SUPPLIED ENTRIES START

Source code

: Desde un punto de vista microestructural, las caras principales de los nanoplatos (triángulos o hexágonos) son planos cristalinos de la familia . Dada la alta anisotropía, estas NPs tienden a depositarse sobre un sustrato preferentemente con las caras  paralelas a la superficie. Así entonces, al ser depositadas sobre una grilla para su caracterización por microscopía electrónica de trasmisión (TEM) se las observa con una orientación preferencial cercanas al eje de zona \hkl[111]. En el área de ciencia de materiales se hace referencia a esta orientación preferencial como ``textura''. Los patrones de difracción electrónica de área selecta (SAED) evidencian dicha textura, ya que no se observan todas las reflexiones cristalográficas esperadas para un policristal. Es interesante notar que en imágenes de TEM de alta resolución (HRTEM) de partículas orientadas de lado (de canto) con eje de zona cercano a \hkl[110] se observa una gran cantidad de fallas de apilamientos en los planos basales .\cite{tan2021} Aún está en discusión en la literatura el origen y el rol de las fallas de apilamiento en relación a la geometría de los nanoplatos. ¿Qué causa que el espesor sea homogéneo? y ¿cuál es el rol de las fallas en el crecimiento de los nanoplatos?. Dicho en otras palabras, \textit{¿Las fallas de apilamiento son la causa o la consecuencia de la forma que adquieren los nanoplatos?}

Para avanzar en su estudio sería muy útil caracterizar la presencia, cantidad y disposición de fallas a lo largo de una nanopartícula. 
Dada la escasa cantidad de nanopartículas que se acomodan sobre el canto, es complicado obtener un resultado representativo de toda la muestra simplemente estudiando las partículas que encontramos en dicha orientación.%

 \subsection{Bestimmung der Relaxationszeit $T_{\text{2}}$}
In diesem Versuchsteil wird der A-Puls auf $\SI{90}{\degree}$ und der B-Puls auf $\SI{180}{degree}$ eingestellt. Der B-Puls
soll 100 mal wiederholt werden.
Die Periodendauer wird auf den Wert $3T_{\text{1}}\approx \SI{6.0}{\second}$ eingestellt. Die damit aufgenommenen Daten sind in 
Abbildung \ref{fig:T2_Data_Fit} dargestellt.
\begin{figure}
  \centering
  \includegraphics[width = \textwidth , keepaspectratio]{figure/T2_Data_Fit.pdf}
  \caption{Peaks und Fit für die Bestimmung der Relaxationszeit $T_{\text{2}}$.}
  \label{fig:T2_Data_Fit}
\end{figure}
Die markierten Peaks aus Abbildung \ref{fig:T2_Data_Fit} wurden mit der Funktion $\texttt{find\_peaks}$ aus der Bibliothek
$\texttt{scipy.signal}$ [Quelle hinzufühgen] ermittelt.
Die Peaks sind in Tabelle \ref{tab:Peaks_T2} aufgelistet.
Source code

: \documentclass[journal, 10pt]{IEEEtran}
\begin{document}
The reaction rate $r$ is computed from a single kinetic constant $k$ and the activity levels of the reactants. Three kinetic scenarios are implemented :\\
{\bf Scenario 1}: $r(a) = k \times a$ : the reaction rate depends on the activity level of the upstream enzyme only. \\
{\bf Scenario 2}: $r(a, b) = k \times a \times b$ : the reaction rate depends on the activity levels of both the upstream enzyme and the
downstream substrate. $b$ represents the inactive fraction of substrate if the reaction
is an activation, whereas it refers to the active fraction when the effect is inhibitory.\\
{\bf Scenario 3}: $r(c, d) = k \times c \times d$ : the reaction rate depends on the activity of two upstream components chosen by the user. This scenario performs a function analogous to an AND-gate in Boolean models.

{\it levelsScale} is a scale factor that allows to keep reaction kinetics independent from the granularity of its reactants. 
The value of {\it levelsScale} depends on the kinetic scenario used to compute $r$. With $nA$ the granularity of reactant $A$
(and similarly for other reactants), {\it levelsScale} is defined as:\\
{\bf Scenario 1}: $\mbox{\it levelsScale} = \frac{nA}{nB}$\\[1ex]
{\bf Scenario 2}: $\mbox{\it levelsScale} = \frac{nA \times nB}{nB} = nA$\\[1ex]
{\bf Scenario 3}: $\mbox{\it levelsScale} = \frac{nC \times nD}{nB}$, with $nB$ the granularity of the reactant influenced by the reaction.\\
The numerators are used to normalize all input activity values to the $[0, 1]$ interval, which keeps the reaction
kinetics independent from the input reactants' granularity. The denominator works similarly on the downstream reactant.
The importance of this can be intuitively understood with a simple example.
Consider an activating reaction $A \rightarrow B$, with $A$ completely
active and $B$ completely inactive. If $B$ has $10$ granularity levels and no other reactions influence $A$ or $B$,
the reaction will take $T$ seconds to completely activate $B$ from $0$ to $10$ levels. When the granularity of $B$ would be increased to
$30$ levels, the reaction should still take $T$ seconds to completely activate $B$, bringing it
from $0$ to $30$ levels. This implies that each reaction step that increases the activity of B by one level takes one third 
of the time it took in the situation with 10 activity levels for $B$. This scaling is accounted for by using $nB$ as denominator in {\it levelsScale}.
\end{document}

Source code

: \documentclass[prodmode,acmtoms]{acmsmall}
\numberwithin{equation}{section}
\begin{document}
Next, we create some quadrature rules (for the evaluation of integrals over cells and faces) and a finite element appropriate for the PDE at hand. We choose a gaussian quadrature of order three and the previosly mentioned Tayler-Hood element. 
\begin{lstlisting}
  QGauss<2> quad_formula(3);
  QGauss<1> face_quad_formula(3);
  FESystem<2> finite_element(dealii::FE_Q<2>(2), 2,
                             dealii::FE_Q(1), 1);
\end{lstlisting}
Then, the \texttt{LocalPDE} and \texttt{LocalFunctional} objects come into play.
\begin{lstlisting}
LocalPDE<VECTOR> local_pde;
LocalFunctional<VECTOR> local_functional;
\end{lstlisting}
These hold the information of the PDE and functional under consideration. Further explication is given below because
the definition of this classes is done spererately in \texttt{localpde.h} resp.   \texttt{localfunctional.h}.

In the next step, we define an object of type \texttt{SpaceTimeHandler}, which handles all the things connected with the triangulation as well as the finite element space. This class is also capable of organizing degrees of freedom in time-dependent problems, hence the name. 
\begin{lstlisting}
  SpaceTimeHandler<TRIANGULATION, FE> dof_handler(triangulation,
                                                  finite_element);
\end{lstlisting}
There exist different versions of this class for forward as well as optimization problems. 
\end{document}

SUPPLIED ENTRIES END

Give back the whole listing above, identical in every line.

:: SOLVED PROBLEM ::
Source code

: Desde un punto de vista microestructural, las caras principales de los nanoplatos (triángulos o hexágonos) son planos cristalinos de la familia . Dada la alta anisotropía, estas NPs tienden a depositarse sobre un sustrato preferentemente con las caras  paralelas a la superficie. Así entonces, al ser depositadas sobre una grilla para su caracterización por microscopía electrónica de trasmisión (TEM) se las observa con una orientación preferencial cercanas al eje de zona \hkl[111]. En el área de ciencia de materiales se hace referencia a esta orientación preferencial como ``textura''. Los patrones de difracción electrónica de área selecta (SAED) evidencian dicha textura, ya que no se observan todas las reflexiones cristalográficas esperadas para un policristal. Es interesante notar que en imágenes de TEM de alta resolución (HRTEM) de partículas orientadas de lado (de canto) con eje de zona cercano a \hkl[110] se observa una gran cantidad de fallas de apilamientos en los planos basales .\cite{tan2021} Aún está en discusión en la literatura el origen y el rol de las fallas de apilamiento en relación a la geometría de los nanoplatos. ¿Qué causa que el espesor sea homogéneo? y ¿cuál es el rol de las fallas en el crecimiento de los nanoplatos?. Dicho en otras palabras, \textit{¿Las fallas de apilamiento son la causa o la consecuencia de la forma que adquieren los nanoplatos?}

Para avanzar en su estudio sería muy útil caracterizar la presencia, cantidad y disposición de fallas a lo largo de una nanopartícula. 
Dada la escasa cantidad de nanopartículas que se acomodan sobre el canto, es complicado obtener un resultado representativo de toda la muestra simplemente estudiando las partículas que encontramos en dicha orientación.%

 \subsection{Bestimmung der Relaxationszeit $T_{\text{2}}$}
In diesem Versuchsteil wird der A-Puls auf $\SI{90}{\degree}$ und der B-Puls auf $\SI{180}{degree}$ eingestellt. Der B-Puls
soll 100 mal wiederholt werden.
Die Periodendauer wird auf den Wert $3T_{\text{1}}\approx \SI{6.0}{\second}$ eingestellt. Die damit aufgenommenen Daten sind in 
Abbildung \ref{fig:T2_Data_Fit} dargestellt.
\begin{figure}
  \centering
  \includegraphics[width = \textwidth , keepaspectratio]{figure/T2_Data_Fit.pdf}
  \caption{Peaks und Fit für die Bestimmung der Relaxationszeit $T_{\text{2}}$.}
  \label{fig:T2_Data_Fit}
\end{figure}
Die markierten Peaks aus Abbildung \ref{fig:T2_Data_Fit} wurden mit der Funktion $\texttt{find\_peaks}$ aus der Bibliothek
$\texttt{scipy.signal}$ [Quelle hinzufühgen] ermittelt.
Die Peaks sind in Tabelle \ref{tab:Peaks_T2} aufgelistet.
Source code

: \documentclass[journal, 10pt]{IEEEtran}
\begin{document}
The reaction rate $r$ is computed from a single kinetic constant $k$ and the activity levels of the reactants. Three kinetic scenarios are implemented :\\
{\bf Scenario 1}: $r(a) = k \times a$ : the reaction rate depends on the activity level of the upstream enzyme only. \\
{\bf Scenario 2}: $r(a, b) = k \times a \times b$ : the reaction rate depends on the activity levels of both the upstream enzyme and the
downstream substrate. $b$ represents the inactive fraction of substrate if the reaction
is an activation, whereas it refers to the active fraction when the effect is inhibitory.\\
{\bf Scenario 3}: $r(c, d) = k \times c \times d$ : the reaction rate depends on the activity of two upstream components chosen by the user. This scenario performs a function analogous to an AND-gate in Boolean models.

{\it levelsScale} is a scale factor that allows to keep reaction kinetics independent from the granularity of its reactants. 
The value of {\it levelsScale} depends on the kinetic scenario used to compute $r$. With $nA$ the granularity of reactant $A$
(and similarly for other reactants), {\it levelsScale} is defined as:\\
{\bf Scenario 1}: $\mbox{\it levelsScale} = \frac{nA}{nB}$\\[1ex]
{\bf Scenario 2}: $\mbox{\it levelsScale} = \frac{nA \times nB}{nB} = nA$\\[1ex]
{\bf Scenario 3}: $\mbox{\it levelsScale} = \frac{nC \times nD}{nB}$, with $nB$ the granularity of the reactant influenced by the reaction.\\
The numerators are used to normalize all input activity values to the $[0, 1]$ interval, which keeps the reaction
kinetics independent from the input reactants' granularity. The denominator works similarly on the downstream reactant.
The importance of this can be intuitively understood with a simple example.
Consider an activating reaction $A \rightarrow B$, with $A$ completely
active and $B$ completely inactive. If $B$ has $10$ granularity levels and no other reactions influence $A$ or $B$,
the reaction will take $T$ seconds to completely activate $B$ from $0$ to $10$ levels. When the granularity of $B$ would be increased to
$30$ levels, the reaction should still take $T$ seconds to completely activate $B$, bringing it
from $0$ to $30$ levels. This implies that each reaction step that increases the activity of B by one level takes one third 
of the time it took in the situation with 10 activity levels for $B$. This scaling is accounted for by using $nB$ as denominator in {\it levelsScale}.
\end{document}

Source code

: \documentclass[prodmode,acmtoms]{acmsmall}
\numberwithin{equation}{section}
\begin{document}
Next, we create some quadrature rules (for the evaluation of integrals over cells and faces) and a finite element appropriate for the PDE at hand. We choose a gaussian quadrature of order three and the previosly mentioned Tayler-Hood element. 
\begin{lstlisting}
  QGauss<2> quad_formula(3);
  QGauss<1> face_quad_formula(3);
  FESystem<2> finite_element(dealii::FE_Q<2>(2), 2,
                             dealii::FE_Q(1), 1);
\end{lstlisting}
Then, the \texttt{LocalPDE} and \texttt{LocalFunctional} objects come into play.
\begin{lstlisting}
LocalPDE<VECTOR> local_pde;
LocalFunctional<VECTOR> local_functional;
\end{lstlisting}
These hold the information of the PDE and functional under consideration. Further explication is given below because
the definition of this classes is done spererately in \texttt{localpde.h} resp.   \texttt{localfunctional.h}.

In the next step, we define an object of type \texttt{SpaceTimeHandler}, which handles all the things connected with the triangulation as well as the finite element space. This class is also capable of organizing degrees of freedom in time-dependent problems, hence the name. 
\begin{lstlisting}
  SpaceTimeHandler<TRIANGULATION, FE> dof_handler(triangulation,
                                                  finite_element);
\end{lstlisting}
There exist different versions of this class for forward as well as optimization problems. 
\end{document}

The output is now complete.